For us, this starts with identifying each other’s needs, and then willingly (not begrudgingly) putting them before our own. We’ve found the concept of Gary Chapman’s Five Love Languages very helpful in identifying and learning to fill those needs, because we’ve also learned that it’s no use trying to care for each other in a way that doesn’t resonate. You can take the short, free quiz here if you’d like.

If you haven’t read the book, I’d definitely recommend it. I’d also recommend revisiting the quiz from time to time, because your love language might change depending on your circumstances. For instance, after getting married, I learned that acts of service were my new favorite way to receive love.

What does this look like in our life? Kyle cares for me by making the coffee every night, so I wake up to freshly-brewed coffee in the kitchen each morning (acts of service). And he sneaks notes in my luggage when I go out of town (words of affirmation). I cook dinner because Kyle loves to eat and appreciates healthy home-cooked meals (acts of service). I will scratch his head or his back while we are watching TV together on the sofa (physical touch).

Sounds wonderful, right? Most of the time, it is. But here’s the trick: when you’re in a committed relationship, you sometimes have to care when you don’t feel like caring. Sometimes you have to push through and dig deep and reach out and put the other person’s needs before your own when all you want to do is be selfish. Sometimes you have to care even when the other person doesn’t seem like he or she cares.

The good news is that if you are both committed to this idea, you won’t be the only one who is always “over-caring.” If you’re both trying to give more than 100%, there should always be a little leeway to make up for the partner who needs it.

Of course, I also think caring can be illustrated outside the immediacy of your relationship. And, the more you do this, the easier it is to embody a “care cup” mentality within your VIP relationships (spouse, kids, family – places it’s admittedly easiest to be selfish). Outside of your relationship, this could look like community service, church activities, coffee with a hurting friend, bringing a meal to a new neighbor or new parents, driving a distance for an event (wedding, funeral, etc.), or even pitching in at work to tackle a task outside of your responsibilities. The more you work your “care” muscle, the more natural it will feel to call on it.

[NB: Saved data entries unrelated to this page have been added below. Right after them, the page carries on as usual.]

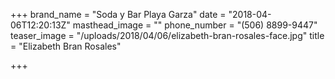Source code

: +++
brand_name = "Soda y Bar Playa Garza"
date = "2018-04-06T12:20:13Z"
masthead_image = ""
phone_number = "(506) 8899-9447"
teaser_image = "/uploads/2018/04/06/elizabeth-bran-rosales-face.jpg"
title = "Elizabeth Bran Rosales"

+++

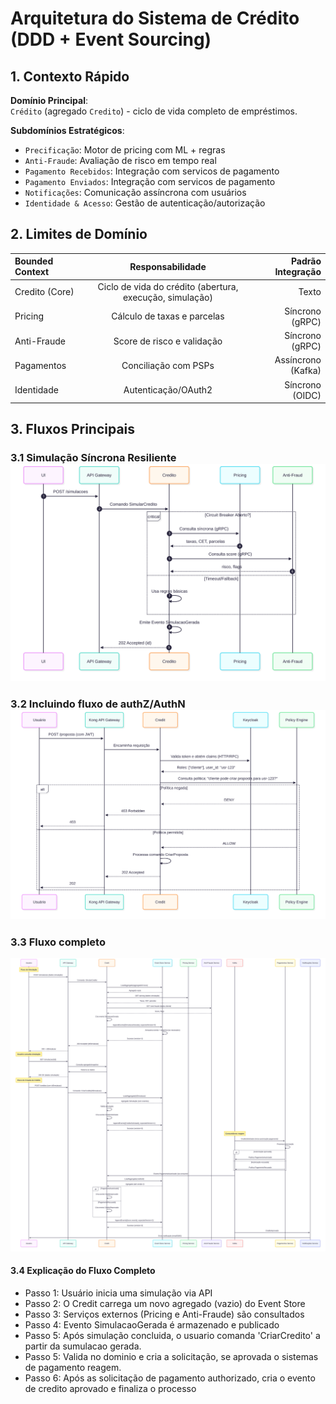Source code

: # Arquitetura do Sistema de Crédito (DDD + Event Sourcing)

## 1. Contexto Rápido
**Domínio Principal**:  
`Crédito` (agregado `Credito`) - ciclo de vida completo de empréstimos.

**Subdomínios Estratégicos**:
- `Precificação`: Motor de pricing com ML + regras
- `Anti-Fraude`: Avaliação de risco em tempo real
- `Pagamento Recebidos`: Integração com servicos de pagamento
- `Pagamento Enviados`: Integração com servicos de pagamento
- `Notificações`: Comunicação assíncrona com usuários
- `Identidade & Acesso`: Gestão de autenticação/autorização

## 2. Limites de Domínio

| Bounded Context |                     Responsabilidade                     | Padrão Integração |
|:---|:--------------------------------------------------------:|---:|
| Credito (Core) | Ciclo de vida do crédito (abertura, execução, simulação) | Texto |
| Pricing |               Cálculo de taxas e parcelas                | Síncrono (gRPC) |
| Anti-Fraude |                Score de risco e validação                | Síncrono (gRPC) |
| Pagamentos |                Conciliação com PSPs              | Assíncrono (Kafka)|
| Identidade |                Autenticação/OAuth2              | Síncrono (OIDC)|

## 3. Fluxos Principais

### 3.1 Simulação Síncrona Resiliente![fluxo-sinc.svg](fluxo-sinc.svg)

### 3.2 Incluindo fluxo de authZ/AuthN![authZauthN.svg](authZauthN.svg)

### 3.3 Fluxo completo
![fluxo-completo.svg](fluxo-completo.svg)

#### 3.4 Explicação do Fluxo Completo

- Passo 1: Usuário inicia uma simulação via API
- Passo 2: O Credit carrega um novo agregado (vazio) do Event Store
- Passo 3: Serviços externos (Pricing e Anti-Fraude) são consultados
- Passo 4: Evento SimulacaoGerada é armazenado e publicado
- Passo 5: Após simulação concluida, o usuario comanda 'CriarCredito' a partir da sumulacao gerada.
- Passo 5: Valida no dominio e cria a solicitação, se aprovada o sistemas de pagamento reagem.
- Passo 6: Após as solicitação de pagamento authorizado, cria o evento de credito aprovado e finaliza o processo

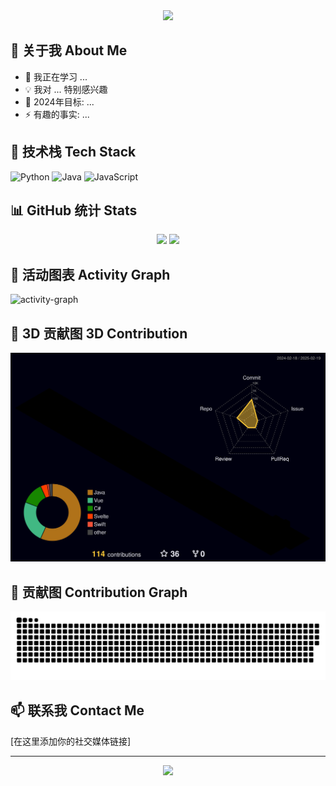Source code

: <div align="center">
    <img src="https://readme-typing-svg.herokuapp.com/?lines=你好，欢迎来到我的GitHub!;Hello%20World!&font=Roboto&color=F7A579" />
</div>

## 👋 关于我 About Me

- 🌱 我正在学习 ...
- 💡 我对 ... 特别感兴趣
- 🎯 2024年目标: ...
- ⚡ 有趣的事实: ...

## 🔧 技术栈 Tech Stack
![Python](https://img.shields.io/badge/Python-3373A7?style=flat-square&logo=python&logoColor=white)
![Java](https://img.shields.io/badge/Java-ED8B00?style=flat-square&logo=openjdk&logoColor=white)
![JavaScript](https://img.shields.io/badge/JavaScript-F7DF1E?style=flat-square&logo=javascript&logoColor=black)

## 📊 GitHub 统计 Stats

<div align="center">
    <img src="https://github-readme-stats.vercel.app/api?username=Auroral0810&show_icons=true&theme=radical" />
    <img src="https://github-readme-stats.vercel.app/api/top-langs/?username=Auroral0810&theme=radical&layout=compact" />
</div>

## 🌟 活动图表 Activity Graph

![activity-graph](https://github-readme-activity-graph.vercel.app/graph?username=Auroral0810&theme=vue)

## 🎨 3D 贡献图 3D Contribution

![Contributions in 3D](profile-3d-contrib/profile-night-rainbow.svg)

## 🐍 贡献图 Contribution Graph

<picture>
  <source media="(prefers-color-scheme: dark)" srcset="https://raw.githubusercontent.com/Auroral0810/Auroral0810/output/github-snake-dark.svg" />
  <source media="(prefers-color-scheme: light)" srcset="https://raw.githubusercontent.com/Auroral0810/Auroral0810/output/github-snake.svg" />
  <img alt="github-snake" src="https://raw.githubusercontent.com/Auroral0810/Auroral0810/output/github-snake.svg" />
</picture>

## 📫 联系我 Contact Me

[在这里添加你的社交媒体链接]

---

<div align="center">
    <img src="https://profile-counter.glitch.me/Auroral0810/count.svg" />
</div>


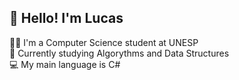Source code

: ## 👋 Hello! I'm Lucas

👨‍🎓 I'm a Computer Science student at UNESP  
🌱 Currently studying Algorythms and Data Structures  
💻 My main language is C#  
  

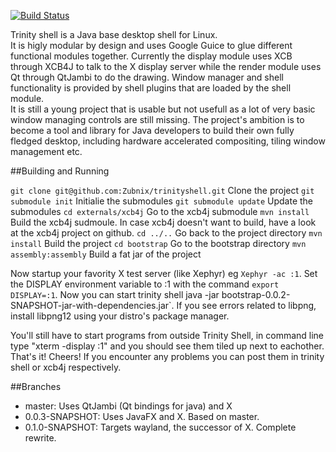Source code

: 
[![Build Status](https://travis-ci.org/Zubnix/trinityshell.png?branch=0.0.3-SNAPSHOT)](https://travis-ci.org/Zubnix/trinityshell)

Trinity shell is a Java base desktop shell for Linux.  
It is higly modular by design and uses Google Guice to glue different functional modules together. Currently the display module uses XCB through XCB4J to talk to the X display server while the render module uses Qt through QtJambi to do the drawing. Window manager and shell functionality is provided by shell plugins that are loaded by the shell module.  
It is still a young project that is usable but not usefull as a lot of very basic window managing controls are still missing. The project's ambition is to become a tool and library for Java developers to build their own fully fledged desktop, including hardware accelerated compositing, tiling window management etc.

##Building  and Running

`git clone git@github.com:Zubnix/trinityshell.git` Clone the project
`git submodule init` Initialie the submodules
`git submodule update` Update the submodules
`cd externals/xcb4j` Go to the xcb4j submodule
`mvn install` Build the xcb4j sudmoule. In case xcb4j doesn't want to build, have a look at the xcb4j project on github.
`cd ../..` Go back to the project directory
`mvn install` Build the project
`cd bootstrap` Go to the bootstrap directory
`mvn assembly:assembly` Build a fat jar of the project

Now startup your favority X test server (like Xephyr) eg `Xephyr -ac :1`. Set the DISPLAY environment variable to :1 with the command `export DISPLAY=:1`. Now you can start trinity shell java -jar bootstrap-0.0.2-SNAPSHOT-jar-with-dependencies.jar`. If you see errors related to libpng, install libpng12 using your distro's package manager.

You'll still have to start programs from outside Trinity Shell, in command line type "xterm -display :1" and you should see them tiled up next to eachother. That's it! Cheers! If you encounter any problems you can post them in trinity shell or xcb4j respectively.

##Branches

- master: Uses QtJambi (Qt bindings for java) and X
- 0.0.3-SNAPSHOT: Uses JavaFX and X. Based on master.
- 0.1.0-SNAPSHOT: Targets wayland, the successor of X. Complete rewrite.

I would love to hear your thoughts on how you let your care cup run over. How have you learned to communicate your love and care through your spouse’s love language? Have you learned what ways you receive love and care the best?

See more from this sweet engagement session by Blue Ribbon Vendor Robyn Van Dyke on Facebook Friday!

kristin Written with love by Kristin
12 Comments
  1. avatar Emily reply

    I just took the Love Languages quiz again, and I would say my results were… inconclusive. My highest (7) was physical touch, which I’m surprised by, because I’m not a very “touchy-feely” person. But it does say “physical presence and accessibility are crucial,” and I definitely thrive on spending any kind of time with John. I got a 6 each on words of affirmation, quality time, and acts of service, and a 5 on receiving gifts. Apparently I just like everything :)

    • avatar Kristin reply

      Em! I am not surprised at all that you are able to speak almost all of the Love Languages equally! I love that you retook the quiz.

  2. avatar Lindsay {Everistta} reply

    I love this! Marriage is work and needs investment. A nice reminder. My hubby and I try to practice this way of thinking as well.

  3. avatar Southern Weddings Weekly Round-Up – Southern Weddings Magazine reply

    […] Kristin’s ninth Hint for a Happy Marriage is about working hard to not only show your spouse love, but to do so in a way that resonates most with them. See it here. […]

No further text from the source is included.